Personnel/Profile Database Split: In scoping the PersonnelDB project, the group divided information about LTER network members into two categories: personnel information and profile information. Personnel information is organizational in nature, and includes a person’s roles, site affiliations, contact information, and status as active or inactive within the network. Profile information includes areas of research or technical expertise, working group membership, and collaborations with other LTER members. The PersonnelDB application will handle personnel information, while profile information will be handled by a proposed future application. The profile application would refer back to the PersonnelDB for personnel information.
Because of the organic growth of the existing personnel database, personnel and profile information were mixed together. The decision to split them was not one of the expected goals of the WSWG during this meeting, rather, the decision was made after analysis and discussion of our use cases. Personnel information requires an authoritative source for generating NSF reports, managing contacts for network emails, and integration with other applications. Thus the canonical list of persons in roles at sites needs more control, notification of changes, and archiving of history. Profile information is voluntary, and is more dynamic. Information such as research interests and collaborations will evolve as LTER members self-identify, and so a less rigidly controlled application seems appropriate.

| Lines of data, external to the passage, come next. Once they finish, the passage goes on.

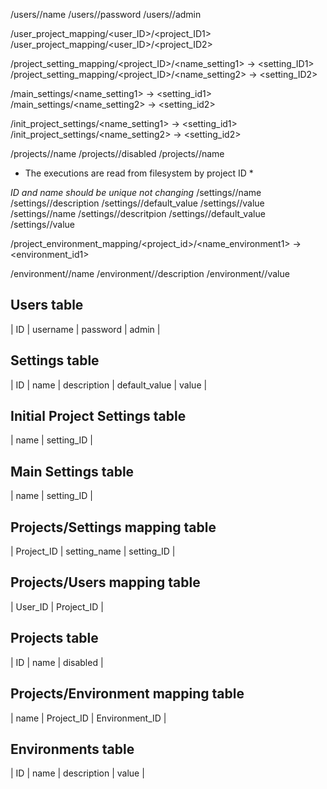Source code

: 
/users/<ID1>/name
/users/<ID1>/password
/users/<ID1>/admin

/user_project_mapping/<user_ID>/<project_ID1>
/user_project_mapping/<user_ID>/<project_ID2>

/project_setting_mapping/<project_ID>/<name_setting1> -> <setting_ID1>
/project_setting_mapping/<project_ID>/<name_setting2> -> <setting_ID2>

/main_settings/<name_setting1> -> <setting_id1>
/main_settings/<name_setting2> -> <setting_id2>


/init_project_settings/<name_setting1> -> <setting_id1>
/init_project_settings/<name_setting2> -> <setting_id2>

/projects/<ID1>/name
/projects/<ID1>/disabled
/projects/<ID2>/name

* The executions are read from filesystem by project ID *

*ID and name should be unique not changing*
/settings/<ID1>/name
/settings/<ID1>/description
/settings/<ID1>/default_value
/settings/<ID1>/value
/settings/<ID2>/name
/settings/<ID2>/descritpion
/settings/<ID2>/default_value
/settings/<ID2>/value

/project_environment_mapping/<project_id>/<name_environment1> -> <environment_id1>

/environment/<ID1>/name
/environment/<ID1>/description
/environment/<ID1>/value


## Users table
| ID | username | password | admin |

## Settings table
| ID | name | description | default_value | value |

## Initial Project Settings table
| name | setting_ID |

## Main Settings table
| name | setting_ID |

## Projects/Settings mapping table 
| Project_ID | setting_name | setting_ID |

## Projects/Users mapping table 
| User_ID | Project_ID |

## Projects table
| ID | name | disabled | 

## Projects/Environment mapping table 
| name | Project_ID | Environment_ID |

## Environments table
| ID | name | description | value |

Multiple Roles per Person: One of the most universally recognized needs in the updated personnel database was support for multiple roles per person, as the number of individuals associated with multiple sites has increased over time. Discussion led us to identify two types of roles: NSF roles (drawn from a standard list used in NSF reports) and local roles (roles that are unique to the LTER network or even a particular site). The former represents a rigid controlled vocabulary; the latter is more flexible, with managers being able to assign roles freely as well as create new roles. Each person in the database must have one or more NSF roles, and optionally may have any number of local roles as well. The division of roles into NSF and local influenced the management system (see below).
Management Access: Part of the organizational design work was discussing the permissions and responsibilities in managing personnel data. The group agreed that role and contact information should be shared between sites to avoid repetition of data when a person is involved with more than one site, but this opened the door for many questions about primary and secondary sites and the management access associated with each one. Ultimately we decided on the following three-tier management scheme:
- LNO managers can create personnel and edit identity (name and primary email) information, assign NSF roles, assign contact information, and designate contact information as primary.
- Site managers can create personnel and edit identity information for anyone with a role at their site. They can also assign and edit local roles and contact information, provided the role or contact information is associated with their site. This means that a site user can add information to any person in the database, but cannot remove or edit information created by another site.
- Personnel will be able to edit their own professional information in the proposed profile application.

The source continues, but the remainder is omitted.